**Task goal**
In the entries below, the word "this" appears on some lines. Copy each of those lines.

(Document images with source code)

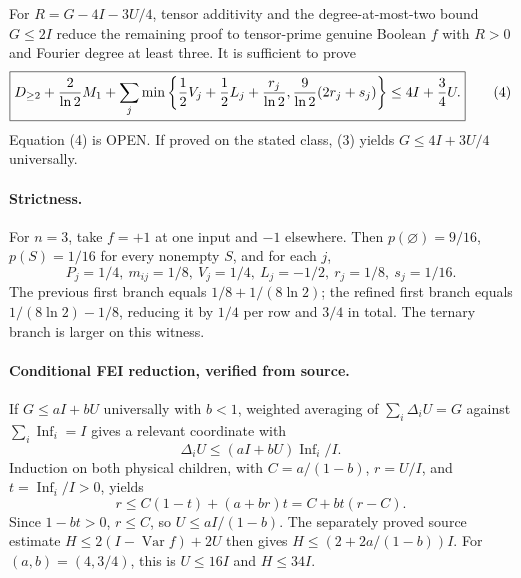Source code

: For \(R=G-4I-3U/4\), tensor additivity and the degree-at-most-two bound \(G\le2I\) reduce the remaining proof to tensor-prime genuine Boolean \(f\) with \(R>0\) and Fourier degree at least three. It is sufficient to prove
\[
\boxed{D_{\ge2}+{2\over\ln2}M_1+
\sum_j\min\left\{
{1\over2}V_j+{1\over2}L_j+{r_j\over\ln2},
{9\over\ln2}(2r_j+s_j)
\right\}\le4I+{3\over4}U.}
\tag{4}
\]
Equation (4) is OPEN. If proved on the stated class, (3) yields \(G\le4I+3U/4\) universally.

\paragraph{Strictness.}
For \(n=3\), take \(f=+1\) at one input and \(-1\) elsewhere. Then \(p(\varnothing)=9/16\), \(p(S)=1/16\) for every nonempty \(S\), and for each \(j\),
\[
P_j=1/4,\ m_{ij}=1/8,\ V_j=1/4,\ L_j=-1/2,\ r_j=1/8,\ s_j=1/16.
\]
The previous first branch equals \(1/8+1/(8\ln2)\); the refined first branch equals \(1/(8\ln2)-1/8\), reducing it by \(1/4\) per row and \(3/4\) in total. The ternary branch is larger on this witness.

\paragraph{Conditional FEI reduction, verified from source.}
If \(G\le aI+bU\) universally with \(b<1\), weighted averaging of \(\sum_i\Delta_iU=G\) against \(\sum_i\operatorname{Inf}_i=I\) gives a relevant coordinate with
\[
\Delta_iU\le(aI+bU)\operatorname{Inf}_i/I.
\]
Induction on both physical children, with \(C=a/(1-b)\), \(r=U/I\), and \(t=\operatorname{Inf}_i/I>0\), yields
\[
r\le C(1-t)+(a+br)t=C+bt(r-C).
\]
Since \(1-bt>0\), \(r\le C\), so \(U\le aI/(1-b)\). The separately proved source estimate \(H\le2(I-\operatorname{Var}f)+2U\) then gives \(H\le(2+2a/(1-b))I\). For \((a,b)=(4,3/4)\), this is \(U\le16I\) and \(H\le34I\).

**Reply to the task**
The previous first branch equals \(1/8+1/(8\ln2)\); the refined first branch equals \(1/(8\ln2)-1/8\), reducing it by \(1/4\) per row and \(3/4\) in total. The ternary branch is larger on this witness.
Since \(1-bt>0\), \(r\le C\), so \(U\le aI/(1-b)\). The separately proved source estimate \(H\le2(I-\operatorname{Var}f)+2U\) then gives \(H\le(2+2a/(1-b))I\). For \((a,b)=(4,3/4)\), this is \(U\le16I\) and \(H\le34I\).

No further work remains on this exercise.